EXERCISE BRIEF
Beneath this task are records; tally the lines in them that contain "Musharakah" and report only the number.

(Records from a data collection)
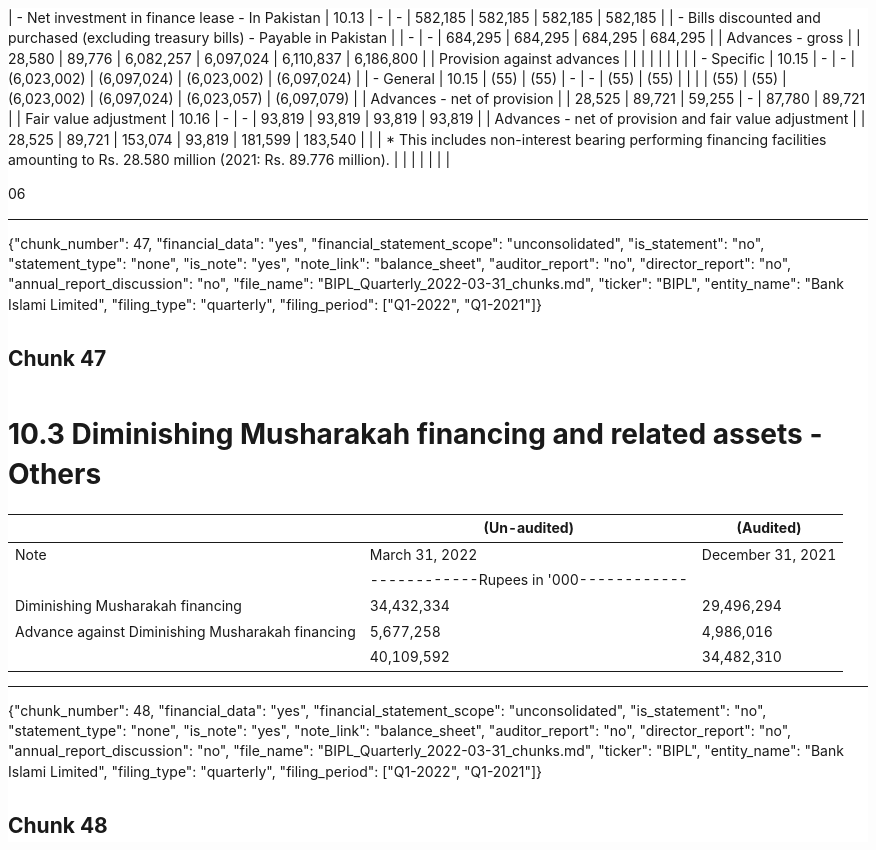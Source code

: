 | - Net investment in finance lease - In Pakistan                                   | 10.13                                                                                                                             | -      | -      | 582,185     | 582,185     | 582,185     | 582,185     |
| - Bills discounted and purchased (excluding treasury bills) - Payable in Pakistan |                                                                                                                                   | -      | -      | 684,295     | 684,295     | 684,295     | 684,295     |
| Advances - gross                                                                  |                                                                                                                                   | 28,580 | 89,776 | 6,082,257   | 6,097,024   | 6,110,837   | 6,186,800   |
| Provision against advances                                                        |                                                                                                                                   |        |        |             |             |             |             |
| - Specific                                                                        | 10.15                                                                                                                             | -      | -      | (6,023,002) | (6,097,024) | (6,023,002) | (6,097,024) |
| - General                                                                         | 10.15                                                                                                                             | (55)   | (55)   | -           | -           | (55)        | (55)        |
|                                                                                   |                                                                                                                                   | (55)   | (55)   | (6,023,002) | (6,097,024) | (6,023,057) | (6,097,079) |
| Advances - net of provision                                                       |                                                                                                                                   | 28,525 | 89,721 | 59,255      | -           | 87,780      | 89,721      |
| Fair value adjustment                                                             | 10.16                                                                                                                             | -      | -      | 93,819      | 93,819      | 93,819      | 93,819      |
| Advances - net of provision and fair value adjustment                             |                                                                                                                                   | 28,525 | 89,721 | 153,074     | 93,819      | 181,599     | 183,540     |
|                                                                                   | \* This includes non-interest bearing performing financing facilities amounting to Rs. 28.580 million (2021: Rs. 89.776 million). |        |        |             |             |             |             |

06

---

{"chunk_number": 47, "financial_data": "yes", "financial_statement_scope": "unconsolidated", "is_statement": "no", "statement_type": "none", "is_note": "yes", "note_link": "balance_sheet", "auditor_report": "no", "director_report": "no", "annual_report_discussion": "no", "file_name": "BIPL_Quarterly_2022-03-31_chunks.md", "ticker": "BIPL", "entity_name": "Bank Islami Limited", "filing_type": "quarterly", "filing_period": ["Q1-2022", "Q1-2021"]}
## Chunk 47


# 10.3 Diminishing Musharakah financing and related assets - Others

|                                                  | (Un-audited)                           | (Audited)         |
| ------------------------------------------------ | -------------------------------------- | ----------------- |
| Note                                             | March 31, 2022                         | December 31, 2021 |
|                                                  | ------------Rupees in '000------------ |                   |
| Diminishing Musharakah financing                 | 34,432,334                             | 29,496,294        |
| Advance against Diminishing Musharakah financing | 5,677,258                              | 4,986,016         |
|                                                  | 40,109,592                             | 34,482,310        |

---

{"chunk_number": 48, "financial_data": "yes", "financial_statement_scope": "unconsolidated", "is_statement": "no", "statement_type": "none", "is_note": "yes", "note_link": "balance_sheet", "auditor_report": "no", "director_report": "no", "annual_report_discussion": "no", "file_name": "BIPL_Quarterly_2022-03-31_chunks.md", "ticker": "BIPL", "entity_name": "Bank Islami Limited", "filing_type": "quarterly", "filing_period": ["Q1-2022", "Q1-2021"]}
## Chunk 48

SOLUTION TO THE PROBLEM
3